Rav Avishai Maitlis, in Ve-darashta Be-chagekha (p. 34), cites his father as explaining this distinction based on the famous rule of “teishvu ke-ein taduru” – the mitzva of sukka requires treating the sukka as one’s home. Since the kohanim are obligated to eat kodashei kodashim in the Temple courtyard, these are not foods that are normally eaten at home. As such, unlike other meals, the kohanim’s consumption of this sacrificial food does not require a sukka, and thus kodashei kodashim are eaten without a sukka.

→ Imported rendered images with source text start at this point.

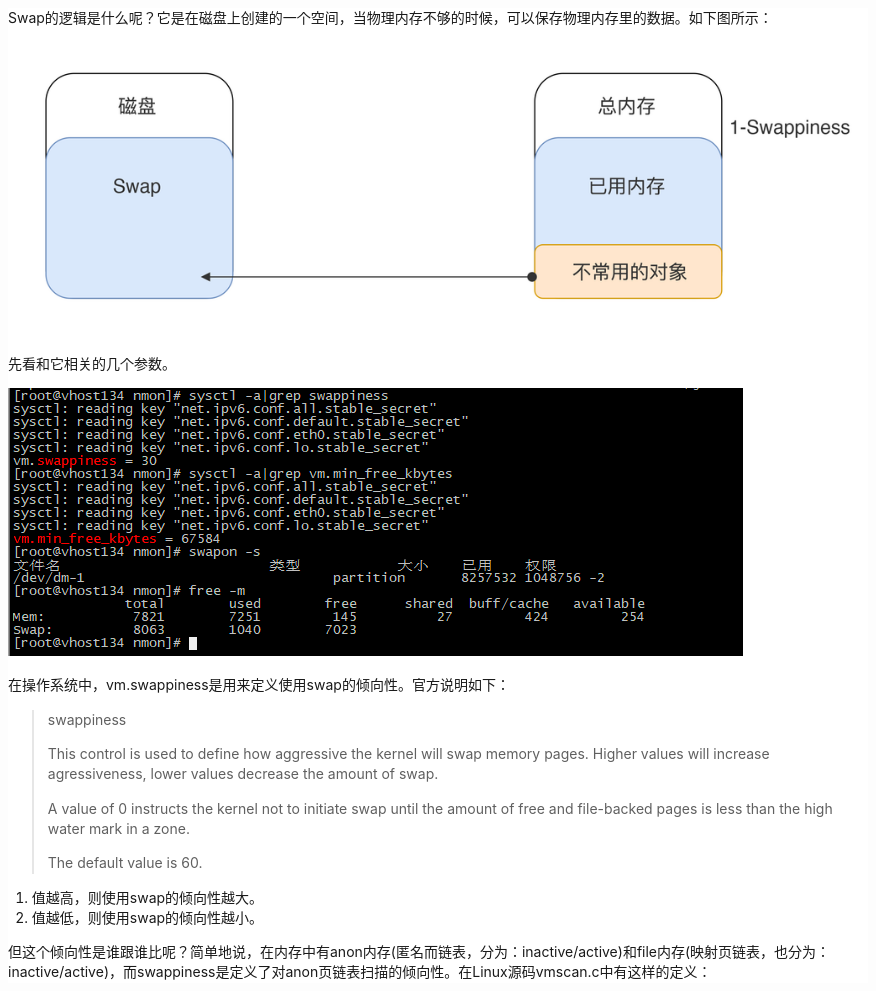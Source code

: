 Swap的逻辑是什么呢？它是在磁盘上创建的一个空间，当物理内存不够的时候，可以保存物理内存里的数据。如下图所示：

![](images/191522/1805402973701416c23c16003af5c06b.jpg)

先看和它相关的几个参数。

![](images/191522/e29ec84d980fb9e667e41010b209427f.png)

在操作系统中，vm.swappiness是用来定义使用swap的倾向性。官方说明如下：

> swappiness
>
> This control is used to define how aggressive the kernel will swap memory pages. Higher values will increase agressiveness, lower values decrease the amount of swap.
>
> A value of 0 instructs the kernel not to initiate swap until the amount of free and file-backed pages is less than the high water mark in a zone.
>
> The default value is 60.

1. 值越高，则使用swap的倾向性越大。
2. 值越低，则使用swap的倾向性越小。

但这个倾向性是谁跟谁比呢？简单地说，在内存中有anon内存(匿名而链表，分为：inactive/active)和file内存(映射页链表，也分为：inactive/active)，而swappiness是定义了对anon页链表扫描的倾向性。在Linux源码vmscan.c中有这样的定义：
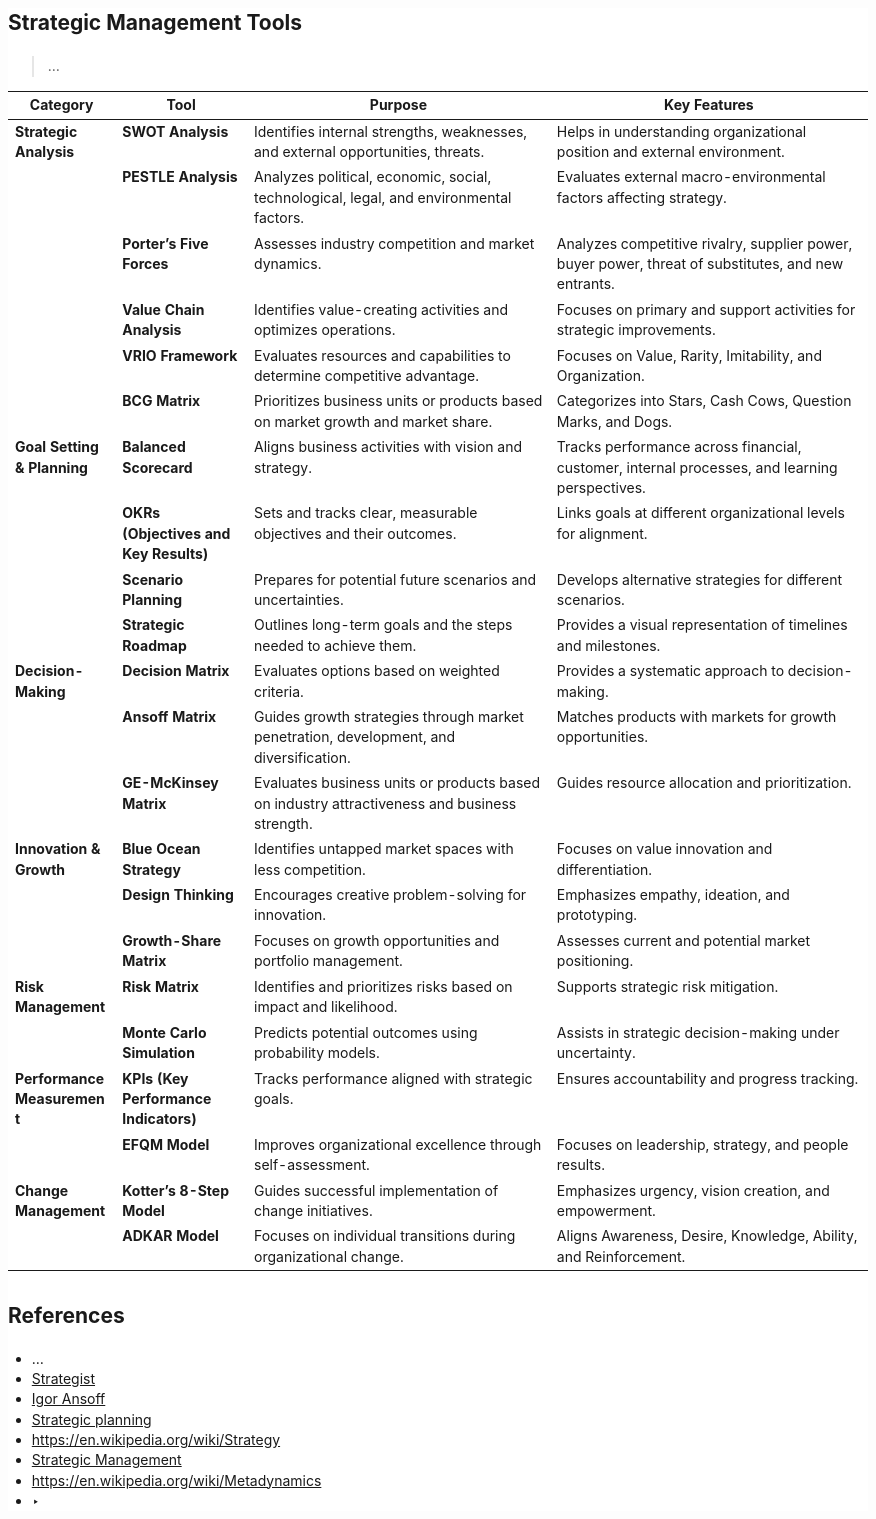 
## Strategic Management Tools

> …
> 

| **Category** | **Tool** | **Purpose** | **Key Features** |
| --- | --- | --- | --- |
| **Strategic Analysis** | **SWOT Analysis** | Identifies internal strengths, weaknesses, and external opportunities, threats. | Helps in understanding organizational position and external environment. |
|  | **PESTLE Analysis** | Analyzes political, economic, social, technological, legal, and environmental factors. | Evaluates external macro-environmental factors affecting strategy. |
|  | **Porter’s Five Forces** | Assesses industry competition and market dynamics. | Analyzes competitive rivalry, supplier power, buyer power, threat of substitutes, and new entrants. |
|  | **Value Chain Analysis** | Identifies value-creating activities and optimizes operations. | Focuses on primary and support activities for strategic improvements. |
|  | **VRIO Framework** | Evaluates resources and capabilities to determine competitive advantage. | Focuses on Value, Rarity, Imitability, and Organization. |
|  | **BCG Matrix** | Prioritizes business units or products based on market growth and market share. | Categorizes into Stars, Cash Cows, Question Marks, and Dogs. |
| **Goal Setting & Planning** | **Balanced Scorecard** | Aligns business activities with vision and strategy. | Tracks performance across financial, customer, internal processes, and learning perspectives. |
|  | **OKRs (Objectives and Key Results)** | Sets and tracks clear, measurable objectives and their outcomes. | Links goals at different organizational levels for alignment. |
|  | **Scenario Planning** | Prepares for potential future scenarios and uncertainties. | Develops alternative strategies for different scenarios. |
|  | **Strategic Roadmap** | Outlines long-term goals and the steps needed to achieve them. | Provides a visual representation of timelines and milestones. |
| **Decision-Making** | **Decision Matrix** | Evaluates options based on weighted criteria. | Provides a systematic approach to decision-making. |
|  | **Ansoff Matrix** | Guides growth strategies through market penetration, development, and diversification. | Matches products with markets for growth opportunities. |
|  | **GE-McKinsey Matrix** | Evaluates business units or products based on industry attractiveness and business strength. | Guides resource allocation and prioritization. |
| **Innovation & Growth** | **Blue Ocean Strategy** | Identifies untapped market spaces with less competition. | Focuses on value innovation and differentiation. |
|  | **Design Thinking** | Encourages creative problem-solving for innovation. | Emphasizes empathy, ideation, and prototyping. |
|  | **Growth-Share Matrix** | Focuses on growth opportunities and portfolio management. | Assesses current and potential market positioning. |
| **Risk Management** | **Risk Matrix** | Identifies and prioritizes risks based on impact and likelihood. | Supports strategic risk mitigation. |
|  | **Monte Carlo Simulation** | Predicts potential outcomes using probability models. | Assists in strategic decision-making under uncertainty. |
| **Performance Measurement** | **KPIs (Key Performance Indicators)** | Tracks performance aligned with strategic goals. | Ensures accountability and progress tracking. |
|  | **EFQM Model** | Improves organizational excellence through self-assessment. | Focuses on leadership, strategy, and people results. |
| **Change Management** | **Kotter’s 8-Step Model** | Guides successful implementation of change initiatives. | Emphasizes urgency, vision creation, and empowerment. |
|  | **ADKAR Model** | Focuses on individual transitions during organizational change. | Aligns Awareness, Desire, Knowledge, Ability, and Reinforcement. |

## References

- …
- [Strategist](https://en.wikipedia.org/wiki/Strategist)
- [Igor Ansoff](https://en.wikipedia.org/wiki/Igor_Ansoff)
- [Strategic planning](https://en.wikipedia.org/wiki/Strategic_planning)
- https://en.wikipedia.org/wiki/Strategy
- [Strategic Management](https://en.wikipedia.org/wiki/Strategic_management)
- https://en.wikipedia.org/wiki/Metadynamics
- ‣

The Minchat Kena’ot commentary to Masekhet Sota (41b) disagrees with the Panim Yafot, and maintains that the kohanim did, in fact, eat their sacrificial food in sukkot constructed in the azara. He notes that the prohibition against building in the azara applies only to building wooden structures, and thus it would be entirely permissible to build a sukka out of other materials, such as stone. And although the sekhakh requires vegetation, the Minchat Kena’ot cites sources that state that the prohibition is limited to building with wood derekh gedilatan – the way they are grown, meaning, with the branches upright. The sekhakh is formed by laying the wood horizontally across the top of the structure, and thus this would not transgress the prohibition against constructing a building in the azara. Accordingly, it is entirely possible to construct a sukka in the azara in a permissible manner, and so even kodashei kodashim could be eaten in a sukka during Sukkot.